Tout aussi sot. Le bachelier pourra s’inscrire en licence de Lettres et Langues, de Langues étrangères appliquées, ou de Langues, littératures et civilisations étrangères, mais il ne pourra s’inscrire en licence d’anglais, d’espagnol, d’allemand ou de chinois. Le choix de telle ou telle langue ne figure pas davantage dans la fort longue liste des mentions de master. Langues vivantes devenues mortes. Langues rares, spécialités reconnues de certaines universités, envoyées aux oubliettes par le vent d’une modernité vomitive. Par contre, l’étudiant titulaire de la licence pourra s’inscrire dans un master Mode ou un master Design !
Mais revenons au texte sur le cadre national des formations. Le projet d’arrêté comprend la liste des mentions des diplômes nationaux regroupés par grands domaines ainsi que les règles relatives à l’organisation des formations.

Objectif de ce cadrage national : l’intitulé d’un diplôme répond à une dénomination nationale précisant le domaine et la mention concernés. Les dénominations nationales assurent la lisibilité du dispositif national pour les étudiants, les partenaires professionnels et le monde scientifique, en France et à l’étranger.

Ce texte est d’une imbécillité exceptionnelle dans l’histoire de l’Université de France. Le MESR et la DGESIP ont perdu (définitivement ?) le sens des réalités.

La suite est à lire ici.


Commentaire de Jean-Louis Fournel :

Oui la situation est inquiétante : au mieux, on rajoute de la bureaucratie et de l’illisibilité à la carte des formations, au pire on prépare l’étape suivante de la loi LRU et de la loi LRU II de Madame Fioraso, à savoir les coupes sombres dans la carte des formations, devenues la principale variable d’ajustement de budgets en déséquilibre structurels.
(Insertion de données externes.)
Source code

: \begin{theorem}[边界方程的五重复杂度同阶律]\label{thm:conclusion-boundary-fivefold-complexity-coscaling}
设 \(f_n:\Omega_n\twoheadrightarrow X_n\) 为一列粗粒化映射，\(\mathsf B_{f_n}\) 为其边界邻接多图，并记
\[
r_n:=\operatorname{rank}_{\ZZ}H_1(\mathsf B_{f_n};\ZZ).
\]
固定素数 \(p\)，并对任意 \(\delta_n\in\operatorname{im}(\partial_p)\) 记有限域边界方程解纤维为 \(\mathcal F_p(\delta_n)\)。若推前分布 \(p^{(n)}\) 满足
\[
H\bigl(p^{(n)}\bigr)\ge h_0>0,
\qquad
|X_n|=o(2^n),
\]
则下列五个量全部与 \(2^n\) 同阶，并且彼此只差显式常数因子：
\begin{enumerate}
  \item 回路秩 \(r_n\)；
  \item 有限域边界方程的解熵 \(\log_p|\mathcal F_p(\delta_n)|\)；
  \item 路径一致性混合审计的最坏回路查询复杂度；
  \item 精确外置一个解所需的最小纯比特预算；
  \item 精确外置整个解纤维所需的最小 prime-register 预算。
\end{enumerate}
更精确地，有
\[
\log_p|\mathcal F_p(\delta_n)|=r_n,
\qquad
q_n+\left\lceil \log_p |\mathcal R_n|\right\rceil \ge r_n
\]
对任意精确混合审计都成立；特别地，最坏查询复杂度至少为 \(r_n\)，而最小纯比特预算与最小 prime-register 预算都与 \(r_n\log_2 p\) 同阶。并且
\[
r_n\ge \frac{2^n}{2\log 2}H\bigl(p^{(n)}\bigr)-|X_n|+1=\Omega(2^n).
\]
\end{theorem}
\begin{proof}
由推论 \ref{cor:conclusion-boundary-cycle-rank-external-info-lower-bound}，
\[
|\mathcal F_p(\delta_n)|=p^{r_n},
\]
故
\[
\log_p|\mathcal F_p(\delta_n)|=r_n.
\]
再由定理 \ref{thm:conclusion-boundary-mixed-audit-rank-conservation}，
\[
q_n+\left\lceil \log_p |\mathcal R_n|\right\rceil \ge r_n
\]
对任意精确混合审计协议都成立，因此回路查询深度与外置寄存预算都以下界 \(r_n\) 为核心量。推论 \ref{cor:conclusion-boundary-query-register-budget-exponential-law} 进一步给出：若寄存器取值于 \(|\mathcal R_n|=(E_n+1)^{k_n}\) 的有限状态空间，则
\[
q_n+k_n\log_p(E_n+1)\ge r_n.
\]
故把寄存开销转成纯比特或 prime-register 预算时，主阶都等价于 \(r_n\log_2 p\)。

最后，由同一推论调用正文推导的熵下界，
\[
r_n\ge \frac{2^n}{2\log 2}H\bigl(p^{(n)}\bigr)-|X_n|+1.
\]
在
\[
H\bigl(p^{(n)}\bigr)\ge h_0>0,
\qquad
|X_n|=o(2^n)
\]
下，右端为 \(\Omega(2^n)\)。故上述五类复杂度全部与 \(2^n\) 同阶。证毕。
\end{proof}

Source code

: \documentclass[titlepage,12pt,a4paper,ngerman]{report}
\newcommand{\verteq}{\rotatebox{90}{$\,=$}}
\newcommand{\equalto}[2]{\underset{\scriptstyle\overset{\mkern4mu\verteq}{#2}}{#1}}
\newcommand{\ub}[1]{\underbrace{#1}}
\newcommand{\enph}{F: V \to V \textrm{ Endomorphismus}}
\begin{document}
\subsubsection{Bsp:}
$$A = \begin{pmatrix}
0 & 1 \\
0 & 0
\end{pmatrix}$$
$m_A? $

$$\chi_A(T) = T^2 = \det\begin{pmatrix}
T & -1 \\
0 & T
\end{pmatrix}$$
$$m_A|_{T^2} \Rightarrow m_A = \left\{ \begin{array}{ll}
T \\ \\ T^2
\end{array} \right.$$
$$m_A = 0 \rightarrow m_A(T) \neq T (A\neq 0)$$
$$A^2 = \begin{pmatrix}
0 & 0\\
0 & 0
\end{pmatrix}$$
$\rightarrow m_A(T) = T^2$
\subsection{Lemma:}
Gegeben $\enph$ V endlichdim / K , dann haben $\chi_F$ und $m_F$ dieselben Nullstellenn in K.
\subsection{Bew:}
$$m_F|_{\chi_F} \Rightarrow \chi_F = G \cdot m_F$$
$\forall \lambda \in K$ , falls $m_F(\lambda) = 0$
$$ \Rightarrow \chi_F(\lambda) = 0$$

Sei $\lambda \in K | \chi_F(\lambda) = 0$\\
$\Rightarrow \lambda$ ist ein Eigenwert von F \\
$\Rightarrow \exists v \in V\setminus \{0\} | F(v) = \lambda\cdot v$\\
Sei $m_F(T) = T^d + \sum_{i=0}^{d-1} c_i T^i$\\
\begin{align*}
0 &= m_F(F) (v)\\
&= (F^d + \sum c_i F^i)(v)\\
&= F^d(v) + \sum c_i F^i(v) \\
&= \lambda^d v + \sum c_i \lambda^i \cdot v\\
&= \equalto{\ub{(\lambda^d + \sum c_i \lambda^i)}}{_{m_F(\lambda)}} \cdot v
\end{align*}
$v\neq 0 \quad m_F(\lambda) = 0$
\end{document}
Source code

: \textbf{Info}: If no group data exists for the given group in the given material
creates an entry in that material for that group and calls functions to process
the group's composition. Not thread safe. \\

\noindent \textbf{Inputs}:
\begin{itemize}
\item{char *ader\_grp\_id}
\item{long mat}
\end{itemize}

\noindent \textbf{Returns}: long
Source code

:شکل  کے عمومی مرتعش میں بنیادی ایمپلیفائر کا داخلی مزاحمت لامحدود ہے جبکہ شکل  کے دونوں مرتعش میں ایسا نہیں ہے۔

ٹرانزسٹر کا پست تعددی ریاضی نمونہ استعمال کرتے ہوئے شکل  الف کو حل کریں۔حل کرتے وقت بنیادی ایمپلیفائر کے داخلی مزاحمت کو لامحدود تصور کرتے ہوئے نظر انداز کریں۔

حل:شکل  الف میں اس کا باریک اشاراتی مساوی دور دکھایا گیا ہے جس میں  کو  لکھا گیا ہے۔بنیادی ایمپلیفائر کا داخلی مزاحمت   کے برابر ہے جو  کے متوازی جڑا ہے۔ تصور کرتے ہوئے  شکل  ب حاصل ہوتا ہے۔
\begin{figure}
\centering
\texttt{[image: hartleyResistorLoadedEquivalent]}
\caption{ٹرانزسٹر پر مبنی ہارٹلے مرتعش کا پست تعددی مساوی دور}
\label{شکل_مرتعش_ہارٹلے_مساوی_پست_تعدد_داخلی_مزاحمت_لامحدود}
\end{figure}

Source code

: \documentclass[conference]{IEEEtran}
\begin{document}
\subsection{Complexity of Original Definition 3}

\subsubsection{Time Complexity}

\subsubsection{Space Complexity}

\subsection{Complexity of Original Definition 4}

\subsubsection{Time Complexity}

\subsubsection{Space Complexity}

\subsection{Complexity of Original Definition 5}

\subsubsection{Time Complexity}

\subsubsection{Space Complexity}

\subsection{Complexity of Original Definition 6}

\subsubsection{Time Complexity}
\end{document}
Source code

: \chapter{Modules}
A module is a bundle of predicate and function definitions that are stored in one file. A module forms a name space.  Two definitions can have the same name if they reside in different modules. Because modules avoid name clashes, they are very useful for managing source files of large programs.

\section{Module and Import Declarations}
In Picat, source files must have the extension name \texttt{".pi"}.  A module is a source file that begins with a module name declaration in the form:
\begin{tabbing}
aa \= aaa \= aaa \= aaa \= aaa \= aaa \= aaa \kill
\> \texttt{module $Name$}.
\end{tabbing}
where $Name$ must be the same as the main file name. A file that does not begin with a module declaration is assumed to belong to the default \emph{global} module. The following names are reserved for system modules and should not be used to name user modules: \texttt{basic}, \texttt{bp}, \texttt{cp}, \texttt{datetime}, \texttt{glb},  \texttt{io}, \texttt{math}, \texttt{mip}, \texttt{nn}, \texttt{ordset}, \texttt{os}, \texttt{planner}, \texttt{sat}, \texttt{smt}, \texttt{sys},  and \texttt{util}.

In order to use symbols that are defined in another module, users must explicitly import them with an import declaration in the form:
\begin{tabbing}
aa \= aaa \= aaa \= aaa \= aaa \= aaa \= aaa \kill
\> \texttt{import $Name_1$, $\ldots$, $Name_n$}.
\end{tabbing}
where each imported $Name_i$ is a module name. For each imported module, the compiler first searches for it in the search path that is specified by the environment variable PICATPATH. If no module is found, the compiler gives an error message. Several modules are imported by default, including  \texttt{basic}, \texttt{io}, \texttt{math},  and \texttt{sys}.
C’est pour bientôt et il est à craindre que cela soit très douloureux ; et le MESR dira que ce n’est pas lui qui fait ça (comme pour le cas de Béziers) mais les universités souveraines…

Je me permets de rappeler ici un appel à toutes les universités françaises qui hélas n’avait pas été couronné de succès : rédigé en avril dernier, au moment où étaient arrivées les premières informations sur les circulaires qui suscitent aujourd’hui l’ire légitime de Pierre Dubois, cet appel était parti de tous les responsables de formations et d’équipes de recherche puis avait été voté par le CA de Paris 8 (cf ci-dessous). Il eût été alors encore temps de faire entendre la voix des universités. J’étais même persuadé pour ma part que le MESR commettait alors une erreur majeure et que cela allait susciter une réaction massive des collègues dans toute la France. Une telle hypothèse est-elle encore envisageable aujourd’hui ? On reprendra comme réponse le mot bien connu de Gramsci qui, dans une lettre à son frère, du fond de sa prison, en appelait à faire usage du « pessimisme de la raison » et de « l’optimisme de la volonté »…

Appel de Paris 8 pour l’autonomie pédagogique et scientifique des Universités (CA du 26 avril 2013)


Note de SLU.
La liste des innombrables mentions de Master en Économie (Banque, finance, assurance ; Économétrie ; Économie ; Économie du développement ; Économie du droit ; Économie de l’entreprise et des marchés ; Économie des organisations ; Économie internationale ; Économie sociale ; Économie publique et management ; Économie du travail et des ressources humaines ; Économie de l’environnement, de l’énergie et des transports ; Économie de la santé ; Management et administration des entreprises ; Administration économique et sociale ; Comptabilité – contrôle – audit ; Contrôle de gestion et audit organisationnel ; Finance ; Gestion ; Marketing, vente ; Management ; Management des organisations ; Management et commerce international ; Management public ; Management sectoriel ; Management des systèmes d’information ; Entrepreneuriat et management de projets ; Management de l’innovation ; Gestion de production, logistique, achats ; Gestion des ressources humaines) est à opposer à celle des mentions en Art (Arts plastiques ; Arts du spectacle ; Cinéma et audiovisuel ; Audiovisuel, médias interactifs numériques, jeux ; Création numérique ; Musicologie ; Patrimoine et musées ; Administration, gestion et médiation culturelle ; Mode ; Design ; Industries culturelles)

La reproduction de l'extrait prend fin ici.